*Problem statement*:
Exactly as they appear below, repeat the lines from the one with "free and easy." through the one with "team via multisig.", and no others.

*Exercise input*:
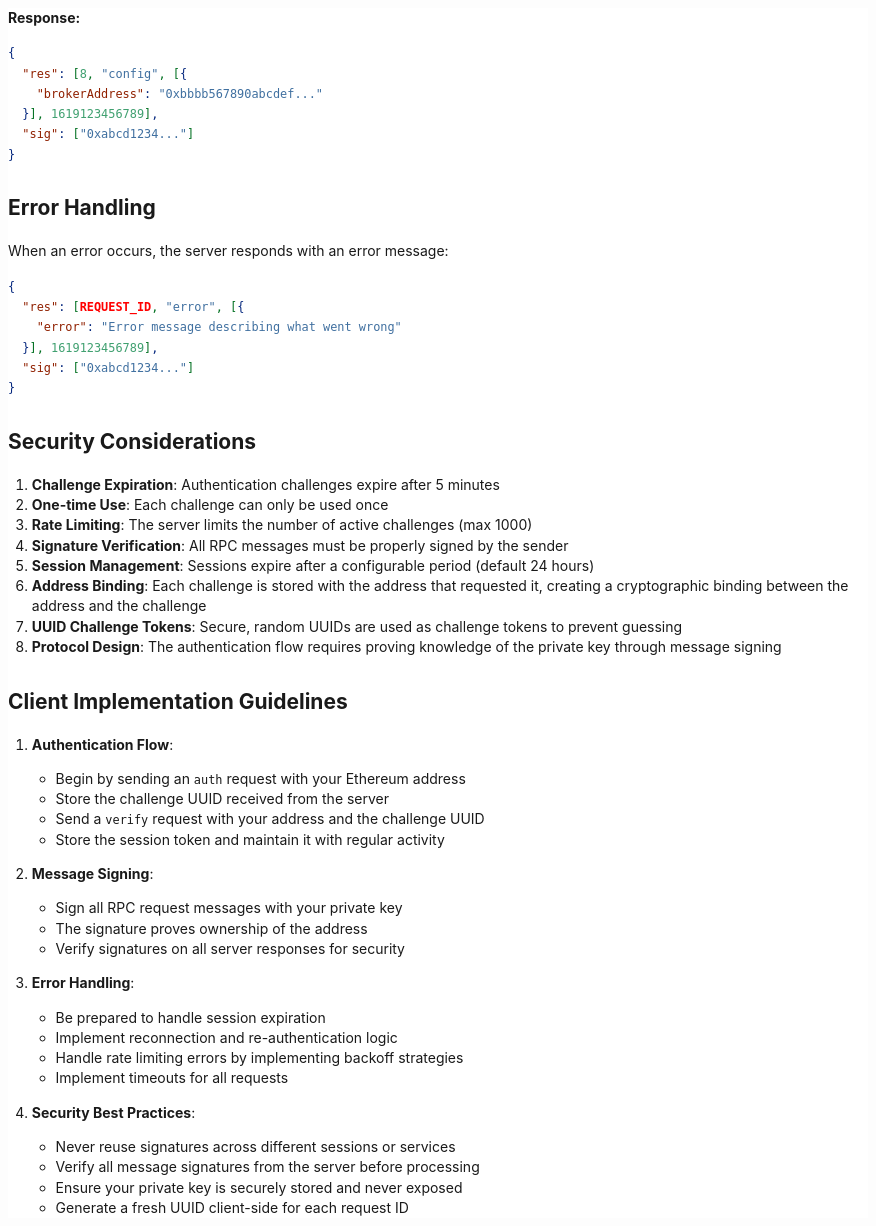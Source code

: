 **Response:**
```json
{
  "res": [8, "config", [{
    "brokerAddress": "0xbbbb567890abcdef..."
  }], 1619123456789],
  "sig": ["0xabcd1234..."]
}
```

## Error Handling

When an error occurs, the server responds with an error message:

```json
{
  "res": [REQUEST_ID, "error", [{
    "error": "Error message describing what went wrong"
  }], 1619123456789],
  "sig": ["0xabcd1234..."]
}
```

## Security Considerations

1. **Challenge Expiration**: Authentication challenges expire after 5 minutes
2. **One-time Use**: Each challenge can only be used once
3. **Rate Limiting**: The server limits the number of active challenges (max 1000)
4. **Signature Verification**: All RPC messages must be properly signed by the sender
5. **Session Management**: Sessions expire after a configurable period (default 24 hours)
6. **Address Binding**: Each challenge is stored with the address that requested it, creating a cryptographic binding between the address and the challenge
7. **UUID Challenge Tokens**: Secure, random UUIDs are used as challenge tokens to prevent guessing
8. **Protocol Design**: The authentication flow requires proving knowledge of the private key through message signing

## Client Implementation Guidelines

1. **Authentication Flow**:
   - Begin by sending an `auth` request with your Ethereum address
   - Store the challenge UUID received from the server
   - Send a `verify` request with your address and the challenge UUID
   - Store the session token and maintain it with regular activity

2. **Message Signing**:
   - Sign all RPC request messages with your private key
   - The signature proves ownership of the address
   - Verify signatures on all server responses for security

3. **Error Handling**:
   - Be prepared to handle session expiration
   - Implement reconnection and re-authentication logic
   - Handle rate limiting errors by implementing backoff strategies
   - Implement timeouts for all requests

4. **Security Best Practices**:
   - Never reuse signatures across different sessions or services
   - Verify all message signatures from the server before processing
   - Ensure your private key is securely stored and never exposed
   - Generate a fresh UUID client-side for each request ID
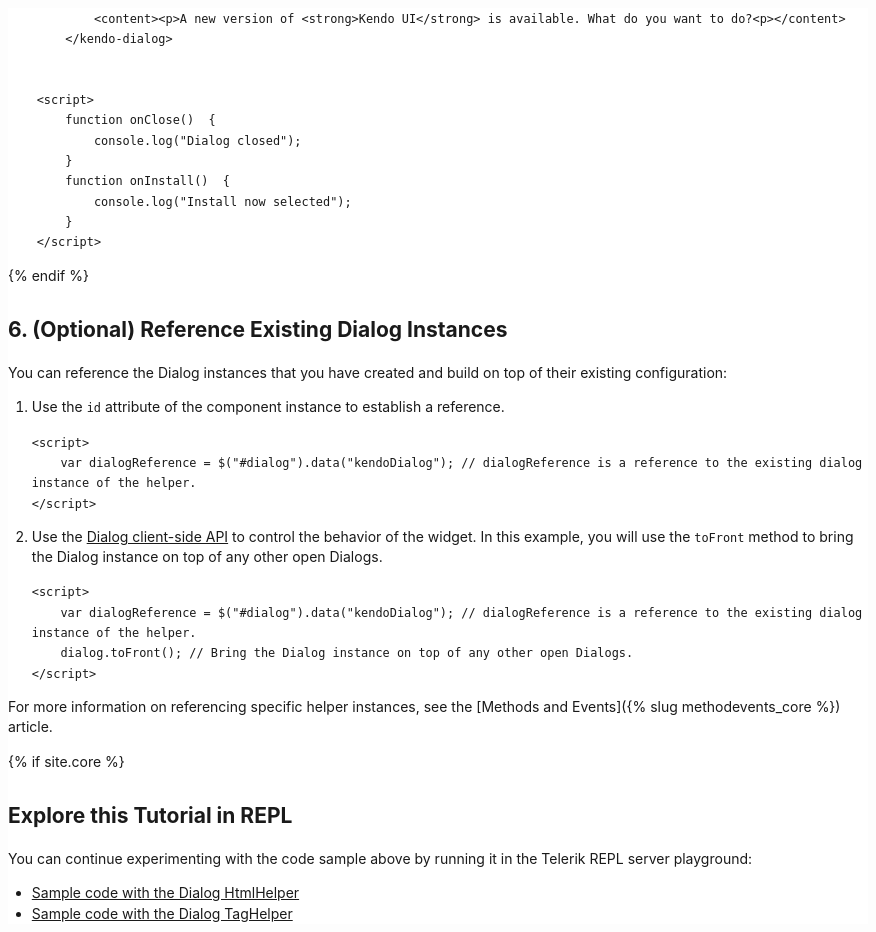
 ```TagHelper
            <content><p>A new version of <strong>Kendo UI</strong> is available. What do you want to do?<p></content>
        </kendo-dialog>
    

    <script>
        function onClose()  {
            console.log("Dialog closed");
        }
        function onInstall()  {
            console.log("Install now selected");
        }
    </script>
```
{% endif %}

## 6. (Optional) Reference Existing Dialog Instances

You can reference the Dialog instances that you have created and build on top of their existing configuration:

1. Use the `id` attribute of the component instance to establish a reference.

    ```JS script
    <script>
        var dialogReference = $("#dialog").data("kendoDialog"); // dialogReference is a reference to the existing dialog instance of the helper.
    </script>
    ```

1. Use the [Dialog client-side API](https://docs.telerik.com/kendo-ui/api/javascript/ui/dialog#methods) to control the behavior of the widget. In this example, you will use the `toFront` method to bring the Dialog instance on top of any other open Dialogs.

    ```JS script
    <script>
        var dialogReference = $("#dialog").data("kendoDialog"); // dialogReference is a reference to the existing dialog instance of the helper.
        dialog.toFront(); // Bring the Dialog instance on top of any other open Dialogs.
    </script>
    ```

For more information on referencing specific helper instances, see the [Methods and Events]({% slug methodevents_core %}) article.

{% if site.core %}
## Explore this Tutorial in REPL

You can continue experimenting with the code sample above by running it in the Telerik REPL server playground:

* [Sample code with the Dialog HtmlHelper](https://netcorerepl.telerik.com/mnOFbEFR27ZJyc8V44)
* [Sample code with the Dialog TagHelper](https://netcorerepl.telerik.com/QRkvbEPd27cz2S3324)
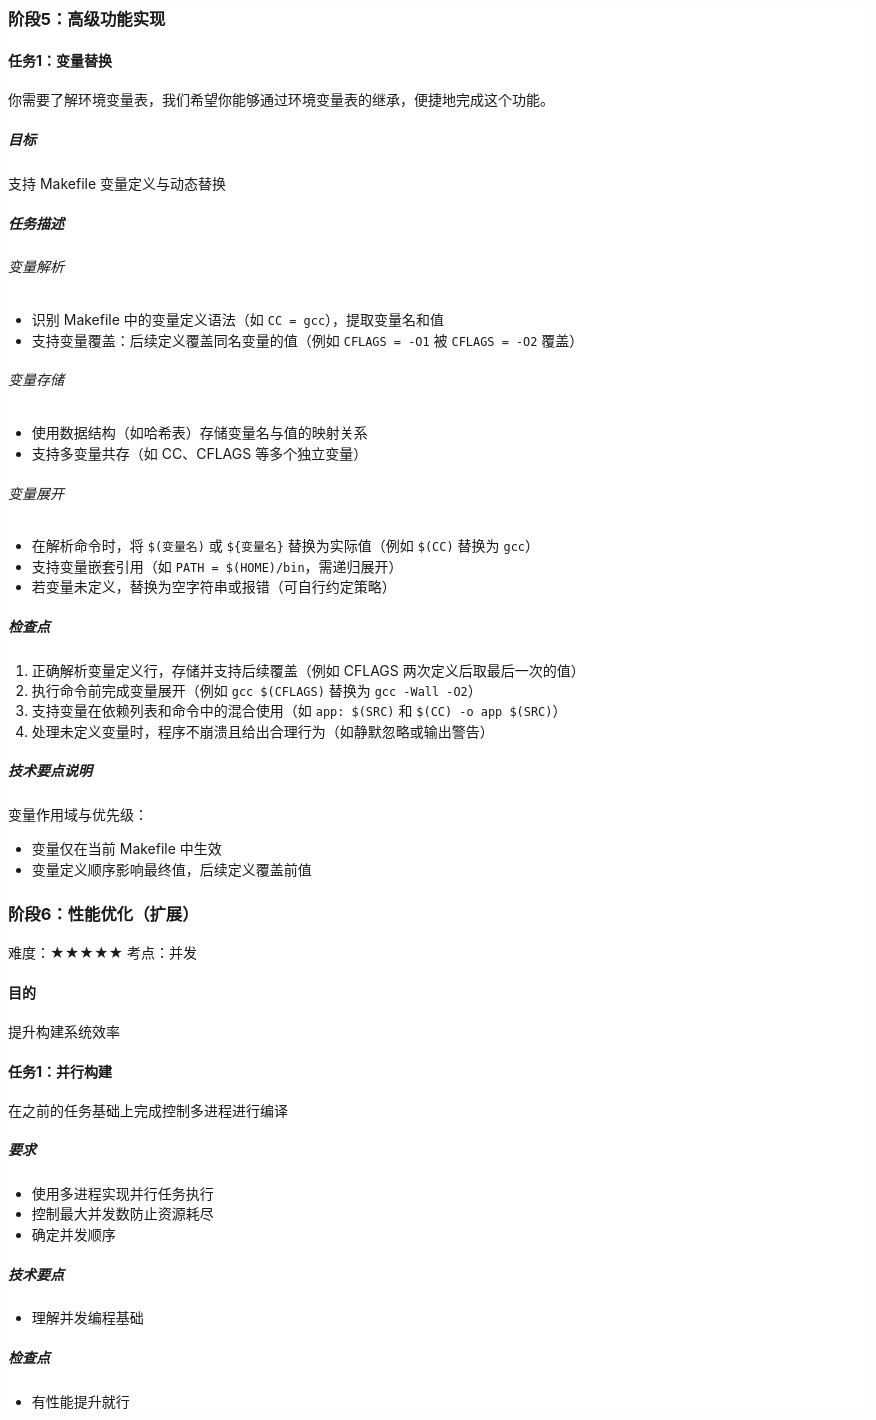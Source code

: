 
### 阶段5：高级功能实现

#### 任务1：变量替换

你需要了解环境变量表，我们希望你能够通过环境变量表的继承，便捷地完成这个功能。

##### 目标

支持 Makefile 变量定义与动态替换

##### 任务描述

###### 变量解析

- 识别 Makefile 中的变量定义语法（如 `CC = gcc`），提取变量名和值
- 支持变量覆盖：后续定义覆盖同名变量的值（例如 `CFLAGS = -O1` 被 `CFLAGS = -O2` 覆盖）

###### 变量存储

- 使用数据结构（如哈希表）存储变量名与值的映射关系
- 支持多变量共存（如 CC、CFLAGS 等多个独立变量）

###### 变量展开

- 在解析命令时，将 `$(变量名)` 或 `${变量名}` 替换为实际值（例如 `$(CC)` 替换为 `gcc`）
- 支持变量嵌套引用（如 `PATH = $(HOME)/bin`，需递归展开）
- 若变量未定义，替换为空字符串或报错（可自行约定策略）

##### 检查点

1. 正确解析变量定义行，存储并支持后续覆盖（例如 CFLAGS 两次定义后取最后一次的值）
2. 执行命令前完成变量展开（例如 `gcc $(CFLAGS)` 替换为 `gcc -Wall -O2`）
3. 支持变量在依赖列表和命令中的混合使用（如 `app: $(SRC)` 和 `$(CC) -o app $(SRC)`）
4. 处理未定义变量时，程序不崩溃且给出合理行为（如静默忽略或输出警告）

##### 技术要点说明

变量作用域与优先级：

- 变量仅在当前 Makefile 中生效
- 变量定义顺序影响最终值，后续定义覆盖前值

### 阶段6：性能优化（扩展）

难度：★★★★★
考点：并发

#### 目的

提升构建系统效率

#### 任务1：并行构建

在之前的任务基础上完成控制多进程进行编译

##### 要求

- 使用多进程实现并行任务执行
- 控制最大并发数防止资源耗尽
- 确定并发顺序

##### 技术要点

- 理解并发编程基础

##### 检查点

- 有性能提升就行
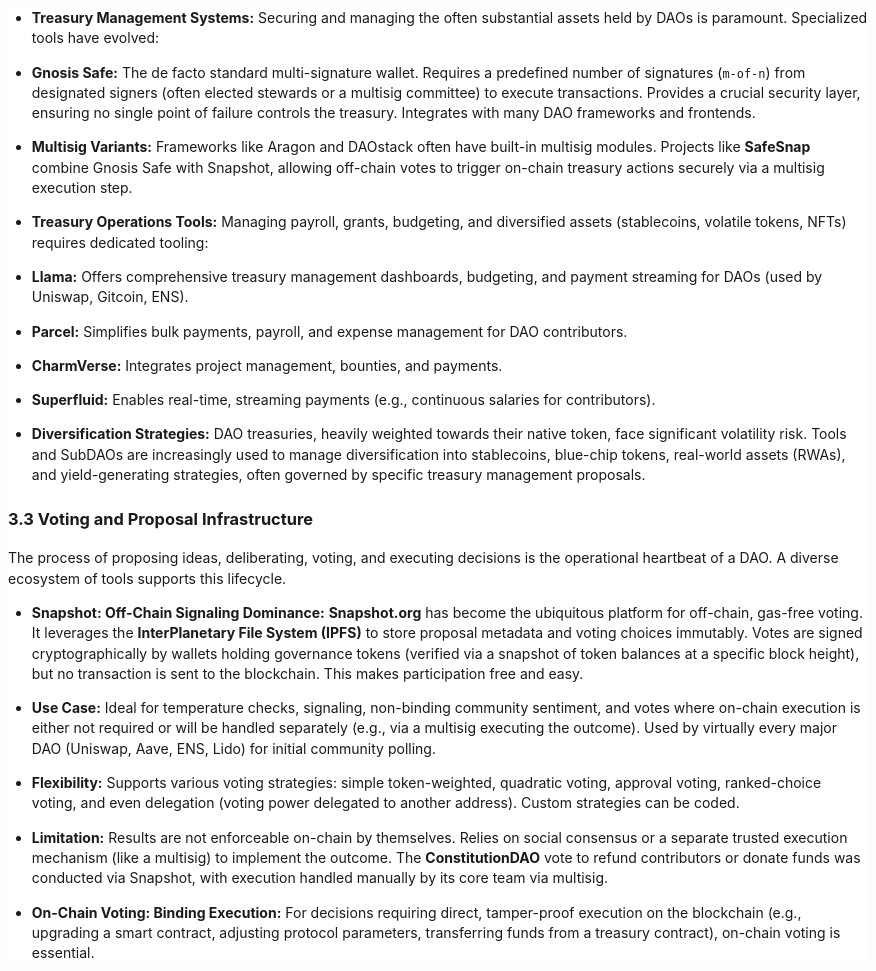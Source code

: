*   **Treasury Management Systems:** Securing and managing the often substantial assets held by DAOs is paramount. Specialized tools have evolved:

*   **Gnosis Safe:** The de facto standard multi-signature wallet. Requires a predefined number of signatures (`m-of-n`) from designated signers (often elected stewards or a multisig committee) to execute transactions. Provides a crucial security layer, ensuring no single point of failure controls the treasury. Integrates with many DAO frameworks and frontends.

*   **Multisig Variants:** Frameworks like Aragon and DAOstack often have built-in multisig modules. Projects like **SafeSnap** combine Gnosis Safe with Snapshot, allowing off-chain votes to trigger on-chain treasury actions securely via a multisig execution step.

*   **Treasury Operations Tools:** Managing payroll, grants, budgeting, and diversified assets (stablecoins, volatile tokens, NFTs) requires dedicated tooling:

*   **Llama:** Offers comprehensive treasury management dashboards, budgeting, and payment streaming for DAOs (used by Uniswap, Gitcoin, ENS).

*   **Parcel:** Simplifies bulk payments, payroll, and expense management for DAO contributors.

*   **CharmVerse:** Integrates project management, bounties, and payments.

*   **Superfluid:** Enables real-time, streaming payments (e.g., continuous salaries for contributors).

*   **Diversification Strategies:** DAO treasuries, heavily weighted towards their native token, face significant volatility risk. Tools and SubDAOs are increasingly used to manage diversification into stablecoins, blue-chip tokens, real-world assets (RWAs), and yield-generating strategies, often governed by specific treasury management proposals.

### 3.3 Voting and Proposal Infrastructure

The process of proposing ideas, deliberating, voting, and executing decisions is the operational heartbeat of a DAO. A diverse ecosystem of tools supports this lifecycle.

*   **Snapshot: Off-Chain Signaling Dominance:** **Snapshot.org** has become the ubiquitous platform for off-chain, gas-free voting. It leverages the **InterPlanetary File System (IPFS)** to store proposal metadata and voting choices immutably. Votes are signed cryptographically by wallets holding governance tokens (verified via a snapshot of token balances at a specific block height), but no transaction is sent to the blockchain. This makes participation free and easy.

*   **Use Case:** Ideal for temperature checks, signaling, non-binding community sentiment, and votes where on-chain execution is either not required or will be handled separately (e.g., via a multisig executing the outcome). Used by virtually every major DAO (Uniswap, Aave, ENS, Lido) for initial community polling.

*   **Flexibility:** Supports various voting strategies: simple token-weighted, quadratic voting, approval voting, ranked-choice voting, and even delegation (voting power delegated to another address). Custom strategies can be coded.

*   **Limitation:** Results are not enforceable on-chain by themselves. Relies on social consensus or a separate trusted execution mechanism (like a multisig) to implement the outcome. The **ConstitutionDAO** vote to refund contributors or donate funds was conducted via Snapshot, with execution handled manually by its core team via multisig.

*   **On-Chain Voting: Binding Execution:** For decisions requiring direct, tamper-proof execution on the blockchain (e.g., upgrading a smart contract, adjusting protocol parameters, transferring funds from a treasury contract), on-chain voting is essential.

*Problem solution*:
*   **Snapshot: Off-Chain Signaling Dominance:** **Snapshot.org** has become the ubiquitous platform for off-chain, gas-free voting. It leverages the **InterPlanetary File System (IPFS)** to store proposal metadata and voting choices immutably. Votes are signed cryptographically by wallets holding governance tokens (verified via a snapshot of token balances at a specific block height), but no transaction is sent to the blockchain. This makes participation free and easy.

*   **Use Case:** Ideal for temperature checks, signaling, non-binding community sentiment, and votes where on-chain execution is either not required or will be handled separately (e.g., via a multisig executing the outcome). Used by virtually every major DAO (Uniswap, Aave, ENS, Lido) for initial community polling.

*   **Flexibility:** Supports various voting strategies: simple token-weighted, quadratic voting, approval voting, ranked-choice voting, and even delegation (voting power delegated to another address). Custom strategies can be coded.

*   **Limitation:** Results are not enforceable on-chain by themselves. Relies on social consensus or a separate trusted execution mechanism (like a multisig) to implement the outcome. The **ConstitutionDAO** vote to refund contributors or donate funds was conducted via Snapshot, with execution handled manually by its core team via multisig.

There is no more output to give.